Using Ingress as the cluster endpoint type is a more cost effective way to access your Kubernetes workloads than using type Load Balancer, which requires a new cloud Load Balancer to be provisioned for each virtual cluster.
When you enable Ingress as the endpoint for a Cluster Group, you must deploy an Ingress Controller add-on profile, such as Nginx, on each host cluster in the Cluster Group. The Ingress Controller provides the necessary routing functionality for external traffic to reach the Kubernetes API server of each virtual cluster, as well as any apps each virtual cluster contains.
Prerequisites
-
At least one infrastructure or cloud-based cluster.
-
The Ingress Controller must have Secure Socket Layer (SSL) passthrough enabled so that Transport Layer Security (TLS) is not terminated at the ingress controller. Palette provides the
nginx-ingress
add-on profile where SSL passthrough can be enabled. The following example shows how you can enable SSL-passthrough for the Nginx Ingress Controller.charts:
ingress-nginx:
controller:
extraArgs:
enable-ssl-passthrough: true -
Palette's
nginx-ingress
add-on profile automatically reroutes inbound requests from port 6443 to port 443 using a TCP service configuration. This is so that TLS termination on port 443 for all Apps can occur at the cloud load balancer while simultaneously allowing connections to the API servers of your Virtual Clusters on port 6443.

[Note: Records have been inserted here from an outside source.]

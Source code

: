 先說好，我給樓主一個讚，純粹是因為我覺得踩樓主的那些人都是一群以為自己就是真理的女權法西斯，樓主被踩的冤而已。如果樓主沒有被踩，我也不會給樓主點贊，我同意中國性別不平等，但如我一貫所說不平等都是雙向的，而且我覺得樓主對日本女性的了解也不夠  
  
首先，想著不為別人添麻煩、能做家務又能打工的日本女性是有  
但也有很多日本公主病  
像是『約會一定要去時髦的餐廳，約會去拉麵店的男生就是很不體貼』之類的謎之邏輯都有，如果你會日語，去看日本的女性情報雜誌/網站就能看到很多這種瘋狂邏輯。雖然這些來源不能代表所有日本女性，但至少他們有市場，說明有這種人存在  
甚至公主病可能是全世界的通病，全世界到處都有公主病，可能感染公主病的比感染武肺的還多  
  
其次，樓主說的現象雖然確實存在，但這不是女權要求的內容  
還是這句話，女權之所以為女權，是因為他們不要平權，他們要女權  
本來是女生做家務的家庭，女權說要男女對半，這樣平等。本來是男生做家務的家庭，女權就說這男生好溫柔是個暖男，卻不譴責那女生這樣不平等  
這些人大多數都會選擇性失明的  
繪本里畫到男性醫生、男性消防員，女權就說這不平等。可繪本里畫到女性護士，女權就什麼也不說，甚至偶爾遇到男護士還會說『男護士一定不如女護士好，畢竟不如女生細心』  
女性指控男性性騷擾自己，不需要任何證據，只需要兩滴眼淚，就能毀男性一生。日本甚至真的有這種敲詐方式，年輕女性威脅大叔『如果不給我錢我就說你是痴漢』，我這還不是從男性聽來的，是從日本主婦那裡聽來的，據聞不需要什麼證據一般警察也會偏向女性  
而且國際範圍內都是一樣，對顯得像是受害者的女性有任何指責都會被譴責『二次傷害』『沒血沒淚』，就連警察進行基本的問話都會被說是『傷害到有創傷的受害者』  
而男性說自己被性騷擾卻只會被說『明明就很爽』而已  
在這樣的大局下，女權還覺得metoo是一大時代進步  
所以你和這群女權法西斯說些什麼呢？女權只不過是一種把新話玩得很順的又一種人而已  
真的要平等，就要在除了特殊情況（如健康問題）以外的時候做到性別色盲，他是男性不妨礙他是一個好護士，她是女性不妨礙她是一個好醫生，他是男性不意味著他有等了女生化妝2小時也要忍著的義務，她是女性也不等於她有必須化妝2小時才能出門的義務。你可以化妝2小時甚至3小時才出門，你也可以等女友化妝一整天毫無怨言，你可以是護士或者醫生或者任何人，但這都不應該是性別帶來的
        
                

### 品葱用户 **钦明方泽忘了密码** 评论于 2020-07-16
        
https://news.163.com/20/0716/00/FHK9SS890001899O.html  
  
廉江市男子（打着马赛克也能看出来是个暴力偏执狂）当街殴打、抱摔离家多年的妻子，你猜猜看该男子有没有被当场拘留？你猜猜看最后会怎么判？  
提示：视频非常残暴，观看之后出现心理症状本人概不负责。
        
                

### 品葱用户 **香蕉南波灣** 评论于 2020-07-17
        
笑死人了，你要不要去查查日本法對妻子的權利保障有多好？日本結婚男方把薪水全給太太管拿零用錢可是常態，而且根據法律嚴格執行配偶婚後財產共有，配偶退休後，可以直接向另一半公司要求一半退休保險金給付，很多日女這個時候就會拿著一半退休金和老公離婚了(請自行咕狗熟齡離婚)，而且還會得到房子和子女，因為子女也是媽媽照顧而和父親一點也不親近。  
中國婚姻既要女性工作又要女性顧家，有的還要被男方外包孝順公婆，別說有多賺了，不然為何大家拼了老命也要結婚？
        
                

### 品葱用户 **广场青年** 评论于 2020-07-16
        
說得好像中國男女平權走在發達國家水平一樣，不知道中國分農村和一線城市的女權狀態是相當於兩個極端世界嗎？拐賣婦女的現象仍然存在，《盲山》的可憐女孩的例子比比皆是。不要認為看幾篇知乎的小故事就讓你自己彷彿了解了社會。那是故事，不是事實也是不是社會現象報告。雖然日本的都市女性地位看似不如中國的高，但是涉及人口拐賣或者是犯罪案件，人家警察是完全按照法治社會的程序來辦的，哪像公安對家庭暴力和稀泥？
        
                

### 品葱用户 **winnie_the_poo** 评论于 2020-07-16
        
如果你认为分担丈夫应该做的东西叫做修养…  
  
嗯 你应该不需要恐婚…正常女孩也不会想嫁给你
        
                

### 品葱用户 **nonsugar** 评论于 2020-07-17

If you are using an ingress controller other than the Nginx Ingress Controller and would like to terminate TLS at your
ingress controller's cloud load balancer, an equivalent TCP service configuration would be required. Alternatively, you
may handle all TLS termination inside the cluster by configuring cert-manager to issue a certificate for each
application's ingress.
The following example shows how port rerouting is achieved for the Nginx Ingress Controller. You would add an equivalent
Transmission Control Protocol (TCP) service configuration to the profile of the add-on you are using.
tcp:
6443: "nginx/nginx-ingress-controller:443"
Set Up Ingress
The following steps describe how to enable an Ingress Controller for a Cluster Group. You will use the nginx-ingress
add-on profile, but you may choose another ingress controller.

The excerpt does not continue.